** Opening Dataset excerpts block **

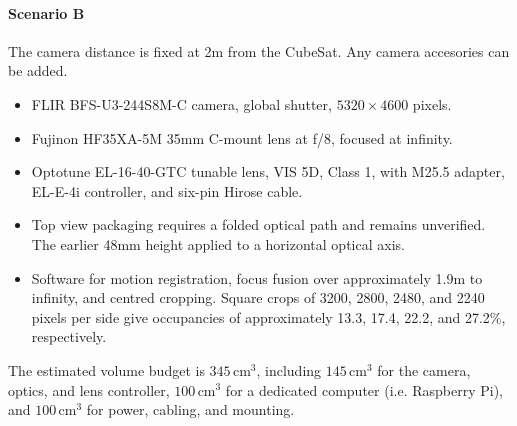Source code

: \documentclass{article}
\begin{document}
\paragraph{Scenario B} The camera distance is fixed at 2m from the CubeSat. Any camera accesories can be added.
\begin{itemize}
\item FLIR BFS-U3-244S8M-C camera, global shutter, $5320\times4600$ pixels.
\item Fujinon HF35XA-5M 35mm C-mount lens at f/8, focused at infinity.
\item Optotune EL-16-40-GTC tunable lens, VIS 5D, Class 1, with M25.5 adapter, EL-E-4i controller, and six-pin Hirose cable.
\item Top view packaging requires a folded optical path and remains unverified. The earlier 48mm height applied to a horizontal optical axis.
\item Software for motion registration, focus fusion over approximately 1.9m to infinity, and centred cropping. Square crops of 3200, 2800, 2480, and 2240 pixels per side give occupancies of approximately 13.3, 17.4, 22.2, and 27.2\%, respectively.
\end{itemize}
The estimated volume budget is $345\,\mathrm{cm}^3$, including $145\,\mathrm{cm}^3$ for the camera, optics, and lens controller, $100\,\mathrm{cm}^3$ for a dedicated computer (i.e. Raspberry Pi), and $100\,\mathrm{cm}^3$ for power, cabling, and mounting.
\end{document}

** Closing Dataset excerpts block **

Excluding all pictures, reproduce the records exactly as they appear above.

**Expected answer**:
Source code

: \documentclass{article}
\begin{document}
\paragraph{Scenario B} The camera distance is fixed at 2m from the CubeSat. Any camera accesories can be added.
\begin{itemize}
\item FLIR BFS-U3-244S8M-C camera, global shutter, $5320\times4600$ pixels.
\item Fujinon HF35XA-5M 35mm C-mount lens at f/8, focused at infinity.
\item Optotune EL-16-40-GTC tunable lens, VIS 5D, Class 1, with M25.5 adapter, EL-E-4i controller, and six-pin Hirose cable.
\item Top view packaging requires a folded optical path and remains unverified. The earlier 48mm height applied to a horizontal optical axis.
\item Software for motion registration, focus fusion over approximately 1.9m to infinity, and centred cropping. Square crops of 3200, 2800, 2480, and 2240 pixels per side give occupancies of approximately 13.3, 17.4, 22.2, and 27.2\%, respectively.
\end{itemize}
The estimated volume budget is $345\,\mathrm{cm}^3$, including $145\,\mathrm{cm}^3$ for the camera, optics, and lens controller, $100\,\mathrm{cm}^3$ for a dedicated computer (i.e. Raspberry Pi), and $100\,\mathrm{cm}^3$ for power, cabling, and mounting.
\end{document}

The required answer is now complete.